I pulled out the markers and paper, suggesting that the girls draw pictures of their lives 20 years from now. They took to the project immediately, drawing themselves as Olympians, doctors, zoologists, geologists, rebel graffiti artists… the works. Some of them were very careful, drafting their dreams in pencil first. One was hyper-detailed and ambitious, another was just plain goofy. By the time I was ready to explain the point of the exercise, they were too excited by their dreams to really care about my message. I wrapped it up quickly:
“You guys get what I’m saying, right? No? Yes? Good. Okay.”
My plan hadn’t really worked. Their plans were strewn around the classroom in bright, goofy marker.
And somehow, it was all perfect anyways.
“If you want to make God laugh, tell Him your plans.” I used to see these words as an invitation to avoid plans altogether. But as I felt my classroom shake with the joy of best laid possibilities, I reconsidered.
What’s wrong with making God laugh, exactly?

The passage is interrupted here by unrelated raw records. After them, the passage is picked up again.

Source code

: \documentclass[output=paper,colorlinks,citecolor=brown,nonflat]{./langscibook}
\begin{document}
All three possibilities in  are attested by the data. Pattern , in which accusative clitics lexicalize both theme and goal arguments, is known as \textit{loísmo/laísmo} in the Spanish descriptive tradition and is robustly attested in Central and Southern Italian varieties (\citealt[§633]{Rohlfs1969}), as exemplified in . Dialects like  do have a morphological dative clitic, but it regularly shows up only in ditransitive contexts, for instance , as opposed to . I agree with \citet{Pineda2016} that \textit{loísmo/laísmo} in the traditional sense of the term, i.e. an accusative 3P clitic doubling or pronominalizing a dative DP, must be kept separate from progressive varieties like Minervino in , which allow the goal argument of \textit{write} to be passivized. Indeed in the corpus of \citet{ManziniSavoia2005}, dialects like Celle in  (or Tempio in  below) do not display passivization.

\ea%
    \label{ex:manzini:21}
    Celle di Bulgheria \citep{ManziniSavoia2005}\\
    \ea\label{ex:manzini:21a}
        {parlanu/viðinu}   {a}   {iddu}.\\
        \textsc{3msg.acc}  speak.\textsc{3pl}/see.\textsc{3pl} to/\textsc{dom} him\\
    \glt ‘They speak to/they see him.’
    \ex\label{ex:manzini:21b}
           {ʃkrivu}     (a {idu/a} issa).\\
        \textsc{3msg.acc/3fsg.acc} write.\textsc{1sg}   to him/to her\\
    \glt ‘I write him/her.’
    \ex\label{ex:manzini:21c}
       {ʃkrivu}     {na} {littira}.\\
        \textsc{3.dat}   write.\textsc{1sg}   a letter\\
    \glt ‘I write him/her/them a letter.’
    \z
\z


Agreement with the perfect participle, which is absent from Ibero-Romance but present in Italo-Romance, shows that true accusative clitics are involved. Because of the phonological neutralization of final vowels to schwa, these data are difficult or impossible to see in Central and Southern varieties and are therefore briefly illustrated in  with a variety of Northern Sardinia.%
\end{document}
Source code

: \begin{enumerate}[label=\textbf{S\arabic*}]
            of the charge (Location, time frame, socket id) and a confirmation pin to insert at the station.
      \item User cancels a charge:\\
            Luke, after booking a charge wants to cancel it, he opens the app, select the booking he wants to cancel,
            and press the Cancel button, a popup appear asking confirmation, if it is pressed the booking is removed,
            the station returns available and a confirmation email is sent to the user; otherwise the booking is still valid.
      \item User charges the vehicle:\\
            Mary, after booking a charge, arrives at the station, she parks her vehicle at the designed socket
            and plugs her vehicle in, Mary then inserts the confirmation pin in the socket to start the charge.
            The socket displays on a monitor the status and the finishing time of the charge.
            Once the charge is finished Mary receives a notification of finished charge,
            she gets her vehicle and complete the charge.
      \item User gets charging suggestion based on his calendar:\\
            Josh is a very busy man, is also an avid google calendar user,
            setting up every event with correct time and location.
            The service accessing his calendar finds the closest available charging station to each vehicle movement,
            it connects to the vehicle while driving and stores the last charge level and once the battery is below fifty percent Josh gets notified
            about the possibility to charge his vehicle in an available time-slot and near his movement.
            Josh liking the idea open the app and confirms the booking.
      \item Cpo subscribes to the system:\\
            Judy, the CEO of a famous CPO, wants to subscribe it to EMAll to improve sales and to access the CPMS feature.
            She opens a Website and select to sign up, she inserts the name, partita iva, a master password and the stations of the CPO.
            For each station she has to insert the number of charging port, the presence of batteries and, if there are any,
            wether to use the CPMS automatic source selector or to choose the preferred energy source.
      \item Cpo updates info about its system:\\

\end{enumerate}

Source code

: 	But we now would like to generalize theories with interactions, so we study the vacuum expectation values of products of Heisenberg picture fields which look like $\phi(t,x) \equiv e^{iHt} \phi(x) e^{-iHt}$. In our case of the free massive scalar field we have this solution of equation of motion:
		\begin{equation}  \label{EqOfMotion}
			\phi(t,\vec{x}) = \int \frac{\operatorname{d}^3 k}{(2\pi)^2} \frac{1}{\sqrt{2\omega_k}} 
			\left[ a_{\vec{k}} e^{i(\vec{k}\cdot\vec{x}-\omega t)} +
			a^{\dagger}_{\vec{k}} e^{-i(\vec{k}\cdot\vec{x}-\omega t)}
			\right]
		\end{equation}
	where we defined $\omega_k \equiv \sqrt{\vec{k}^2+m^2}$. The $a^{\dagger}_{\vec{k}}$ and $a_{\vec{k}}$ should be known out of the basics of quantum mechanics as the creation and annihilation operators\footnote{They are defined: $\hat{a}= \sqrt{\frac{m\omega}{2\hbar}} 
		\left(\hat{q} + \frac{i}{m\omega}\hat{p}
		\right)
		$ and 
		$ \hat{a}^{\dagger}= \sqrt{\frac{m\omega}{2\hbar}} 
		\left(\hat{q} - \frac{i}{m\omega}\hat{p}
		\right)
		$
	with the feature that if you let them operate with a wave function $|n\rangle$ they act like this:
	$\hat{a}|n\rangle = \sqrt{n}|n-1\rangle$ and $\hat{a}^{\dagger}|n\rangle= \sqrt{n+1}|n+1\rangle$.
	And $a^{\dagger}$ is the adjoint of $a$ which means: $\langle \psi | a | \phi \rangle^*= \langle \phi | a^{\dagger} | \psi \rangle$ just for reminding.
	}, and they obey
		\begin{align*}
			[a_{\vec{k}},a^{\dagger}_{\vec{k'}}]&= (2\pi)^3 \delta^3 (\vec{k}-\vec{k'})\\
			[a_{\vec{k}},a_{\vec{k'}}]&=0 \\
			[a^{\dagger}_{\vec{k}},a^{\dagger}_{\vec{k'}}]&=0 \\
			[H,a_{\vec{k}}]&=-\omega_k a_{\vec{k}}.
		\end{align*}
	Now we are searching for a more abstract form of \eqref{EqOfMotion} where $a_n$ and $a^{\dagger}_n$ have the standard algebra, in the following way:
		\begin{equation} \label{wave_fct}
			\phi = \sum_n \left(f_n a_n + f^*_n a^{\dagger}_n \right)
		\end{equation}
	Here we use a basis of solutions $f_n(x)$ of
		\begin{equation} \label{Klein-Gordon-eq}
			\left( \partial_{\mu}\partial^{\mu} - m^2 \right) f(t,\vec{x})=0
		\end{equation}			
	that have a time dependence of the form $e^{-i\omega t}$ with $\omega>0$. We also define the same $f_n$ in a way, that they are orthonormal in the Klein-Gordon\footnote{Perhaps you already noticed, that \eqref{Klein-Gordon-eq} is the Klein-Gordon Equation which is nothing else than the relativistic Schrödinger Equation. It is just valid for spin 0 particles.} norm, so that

God probably likes to laugh. Laughter is good. Silliness and vulnerability and hope are good.
Plans are not bad in and of themselves. They’re actually kind of beautiful. Those dream-fueled drawings in my Sunday School classroom were beautiful. Same with the laid-back, loving lesson plans. Same with your fallible to do list, daydreams, and drive for the future.
Plans happen when our gifts and dreams and brainwaves and feelings manifest into a motivational timeline. And when those plans don’t totally come to fruition, that doesn’t mean they were wrong. It just means something else became right. It means that life is beautiful in a very different way than plans are beautiful.
If you can be idealistic enough to plan something, but reasonable enough to not be debilitated by disappointment when that plan doesn’t work out, then do it. Do it. And then change it. And then change it again.
For my part, I’m going to continue making and breaking lesson plans. The girls are probably going to keep dreaming and suggesting. We’re all going to keep changing. And that’s okay. That’s okay.
We’re just making God laugh. I’m sure (S)He doesn’t mind.